Mieli jedno marzenie: poszybować ze spadochronem
Przyglądaliśmy się trójce ludzi, którzy choć się wcześniej nie znali, mieli jedno marzenie - poszybować jak najwyżej w powietrzu ze spadochronem. Byliśmy świadkami największej przygody ich życia. I chociaż na początku byli przerażeni, zapewniają, że powtórzyliby to jeszcze przynajmniej raz.
25.08.2006 09:01
Jesteśmy w Aeroklubie na terenie lotniska wojskowego w Pruszczu Gdańskim, 10 kilometrów od centrum Gdańska. Na lewo stoi duży hangar, mieszczący kilka samolotów, paralotnie i szybowce, a na wprost rozciąga się wielka przestrzeń porośnięta trawą i poprzecinana śladami kołujących samolotów.
"Ujrzałam bezkresną przestrzeń"
- Na horyzont?

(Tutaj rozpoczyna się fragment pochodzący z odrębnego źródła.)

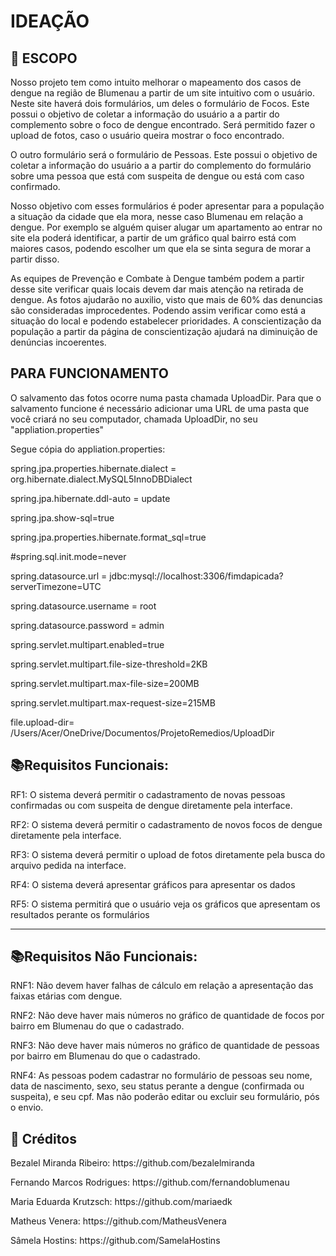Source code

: <h1> IDEAÇÃO</h1>

<h2> 🧮 ESCOPO </h2>

<p>
    Nosso projeto tem como intuito melhorar o mapeamento dos casos de dengue na região de Blumenau a partir de um site intuitivo com o usuário. Neste site haverá dois formulários, um deles o formulário de Focos. Este possui o objetivo de coletar a informação do usuário a a partir do complemento sobre o foco de dengue encontrado. Será permitido fazer o upload de fotos, caso o usuário queira mostrar o foco encontrado. </p>

<P> O outro formulário será o formulário de Pessoas. Este possui o objetivo de coletar a informação do usuário a a partir do complemento do formulário sobre uma pessoa que está com suspeita de dengue ou está com caso confirmado. </P>

<P>Nosso objetivo com esses formulários é poder apresentar para a população a situação da cidade que ela mora, nesse caso Blumenau em relação a dengue. Por exemplo se alguém quiser alugar um apartamento ao entrar no site ela poderá identificar, a partir de um gráfico qual bairro está com maiores casos, podendo escolher um que ela se sinta segura de morar a partir disso.</P>

<P>As equipes de Prevenção e Combate à Dengue também podem a partir desse site verificar quais locais devem dar mais atenção na retirada de dengue. As fotos ajudarão no auxilio, visto que mais de 60% das denuncias são consideradas improcedentes. Podendo assim verificar como está a situação do local e podendo estabelecer prioridades. A conscientização da população a partir da página de conscientização ajudará na diminuição de denúncias incoerentes.</P>

<h2> PARA FUNCIONAMENTO </h2>

<P>O salvamento das fotos ocorre numa pasta chamada UploadDir. Para que o salvamento funcione é necessário adicionar uma URL de uma pasta que você criará no seu computador, chamada UploadDir, no seu "appliation.properties"</p>
    
<P>Segue cópia do appliation.properties:</p>

<p>spring.jpa.properties.hibernate.dialect = org.hibernate.dialect.MySQL5InnoDBDialect</p>
<p>spring.jpa.hibernate.ddl-auto = update</p>

<p>spring.jpa.show-sql=true</p>
<p>spring.jpa.properties.hibernate.format_sql=true</p>

<p>#spring.sql.init.mode=never</p>
<p>spring.datasource.url = jdbc:mysql://localhost:3306/fimdapicada?serverTimezone=UTC</p>
<p>spring.datasource.username = root</p>
<p>spring.datasource.password = admin</p>

<p>spring.servlet.multipart.enabled=true</p>
<p>spring.servlet.multipart.file-size-threshold=2KB</p>
<p>spring.servlet.multipart.max-file-size=200MB</p>
<p>spring.servlet.multipart.max-request-size=215MB</p>

file.upload-dir= /Users/Acer/OneDrive/Documentos/ProjetoRemedios/UploadDir    

<h2> 📚Requisitos Funcionais: </h2>

<p>
    RF1: O sistema deverá permitir o cadastramento de novas pessoas confirmadas ou com suspeita de dengue diretamente pela interface.</p>

<P>RF2: O sistema deverá permitir o cadastramento de novos focos de dengue diretamente pela interface.</P>

<p>RF3: O sistema deverá permitir o upload de fotos diretamente pela busca do arquivo pedida na interface.</p>

<p>RF4: O sistema deverá apresentar gráficos para apresentar os dados </p>

<P> RF5: O sistema permitirá que o usuário veja os gráficos que apresentam os resultados perante os formulários
</p>

----

<h2> 📚Requisitos Não Funcionais:</h2>

<p>
    RNF1: Não devem haver falhas de cálculo em relação a apresentação das faixas etárias com dengue.</p>

<p>RNF2: Não deve haver mais números no gráfico de quantidade de focos por bairro em Blumenau do que o cadastrado.</p>

<p>RNF3: Não deve haver mais números no gráfico de quantidade de pessoas por bairro em Blumenau do que o cadastrado.</p>

<p>RNF4: As pessoas podem cadastrar no formulário de pessoas seu nome, data de nascimento, sexo, seu status perante a dengue (confirmada ou suspeita), e seu cpf. Mas não poderão editar ou excluir seu formulário, pós o envio.</p>



<h2> 🤝 Créditos </h2>

<p>Bezalel Miranda Ribeiro: https://github.com/bezalelmiranda</p>

<p>Fernando Marcos Rodrigues: https://github.com/fernandoblumenau</p>

<p Marcus de Paula</p: https://github.com/marcusdepaula>

<P>Maria Eduarda Krutzsch: https://github.com/mariaedk</p>

<p>Matheus Venera: https://github.com/MatheusVenera</p>

<p>Sâmela Hostins: https://github.com/SamelaHostins</p>
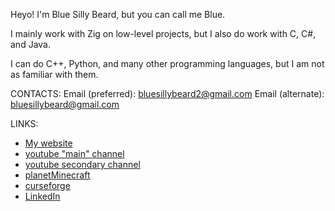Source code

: Heyo! I'm Blue Silly Beard, but you can call me Blue.

I mainly work with Zig on low-level projects, but I also do work with C, C#, and Java.

I can do C++, Python, and many other programming languages, but I am not as familiar with them.

CONTACTS:
Email (preferred): [bluesillybeard2@gmail.com](mailto:bluesillybeard2@gmail.com)
Email (alternate): [bluesillybeard@gmail.com](mailto:bluesillybeard@gmail.com)

LINKS:
- [My website](https://bluesillybeard.github.io)
- [youtube "main" channel](https://www.youtube.com/@bluesillybeard)
- [youtube secondary channel](https://www.youtube.com/@bluebeard5447)
- [planetMinecraft](https://www.planetminecraft.com/member/bluesillybeard/)
- [curseforge](https://www.curseforge.com/members/bluesillybeard/projects)
- [LinkedIn](https://www.linkedin.com/in/hayden-rasmussen-06125b287)

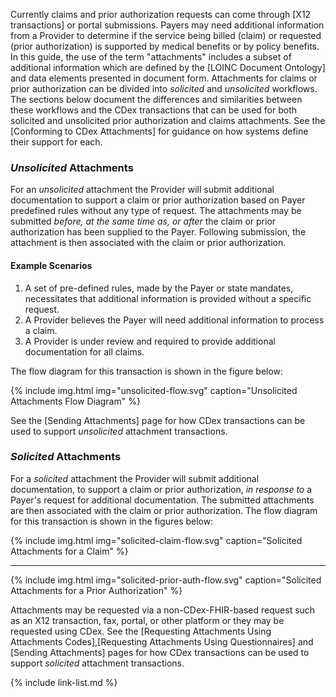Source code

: 
Currently claims <span class="bg-success" markdown="1">and prior authorization</span><!-- new-content --> requests can come through [X12 transactions] or portal submissions. Payers may need additional information from a Provider to determine if the service being billed (claim) or requested (prior authorization) is supported by medical benefits or by policy benefits. In this guide, the use of the term "attachments" includes a subset of additional information which are defined by the [LOINC Document Ontology] and data elements presented in document form.  Attachments for claims or prior authorization can be divided into *solicited* and *unsolicited* workflows. The sections below document the differences and similarities between these workflows and the CDex transactions <span class="bg-success" markdown="1">that can be used for both solicited and unsolicited prior authorization and claims attachments. See the [Conforming to CDex Attachments] for guidance on how systems define their support for each.</span><!-- new-content -->

### *Unsolicited* Attachments

For an *unsolicited* attachment the Provider will submit additional documentation to support a claim or prior authorization based on Payer predefined rules without any type of request.  The attachments may be submitted *before, at the same time as, or after* the claim or prior authorization has been supplied to the Payer. Following submission, the attachment is then associated with the claim or prior authorization. 

#### Example Scenarios

1.  A set of pre-defined rules, made by the <span class="bg-success" markdown="1">Payer or state mandates</span><!-- new-content -->, necessitates that
additional information is provided without a specific request.
2.  A Provider believes the Payer will need additional information to process a claim.
3.  A Provider is under review and required to provide additional documentation for all claims.

The flow diagram for this transaction is shown in the figure below:

{% include img.html img="unsolicited-flow.svg" caption="Unsolicited Attachments Flow Diagram" %}

See the [Sending Attachments] page for how CDex transactions can be used to support  *unsolicited* attachment transactions.

### *Solicited* Attachments

For a *solicited* attachment the Provider will submit additional documentation, to support a claim or prior authorization, *in response to* a Payer's request for additional documentation.  The submitted attachments are then associated with the claim or prior authorization. The flow diagram for this transaction is shown in the figures below:


{% include img.html img="solicited-claim-flow.svg" caption="Solicited Attachments for a Claim" %}

---

{% include img.html img="solicited-prior-auth-flow.svg" caption="Solicited Attachments for a Prior Authorization" %}

Attachments may be requested via a non-CDex-FHIR-based request such as an X12 transaction, fax, portal, or other platform or they may be requested using CDex. See the [Requesting Attachments Using Attachments Codes],[Requesting Attachments Using Questionnaires] and [Sending Attachments] pages for how CDex transactions can be used to support  *solicited* attachment transactions.

{% include link-list.md %}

Jedyne o czym myślałam zaraz po wyskoku to żeby oddychać- oburza się Kasia zaraz po wylądowaniu na lotnisku. - Zaparło mi dech w piersiach, a wokół słyszałam tylko przeraźliwy huk. Muszę przyznać, że w samolocie trochę zwątpiłam. W pewnym momencie Gerard się podniósł, a że byłam do niego mocno przypięta, to siłą rzeczy ja razem z nim. Ktoś otworzył właz, w samolocie rozległ się okropny hałas, a przez otwór ujrzałam bezkresną przestrzeń. Byłam przerażona, zaczęłam hamować piętami po podłodze i pokazywać Staszkowi znaki, że ja nie chcę, że nie jestem gotowa. Nagle przed oczyma przewinęły mi się wszystkie dotychczasowe sny o tym, że spadam. Staliśmy już na krawędzi samolotu, szepnęłam tylko sparaliżowana, że jeszcze nie, chciałam podnieść rękę, by przytrzymać łopoczącą mi skórę na policzkach, ale Gerard złapał mnie za ręce i nagle "łup!" - polecieliśmy głową w dół. Trwało to jakieś 40 sekund- mówi Kasia.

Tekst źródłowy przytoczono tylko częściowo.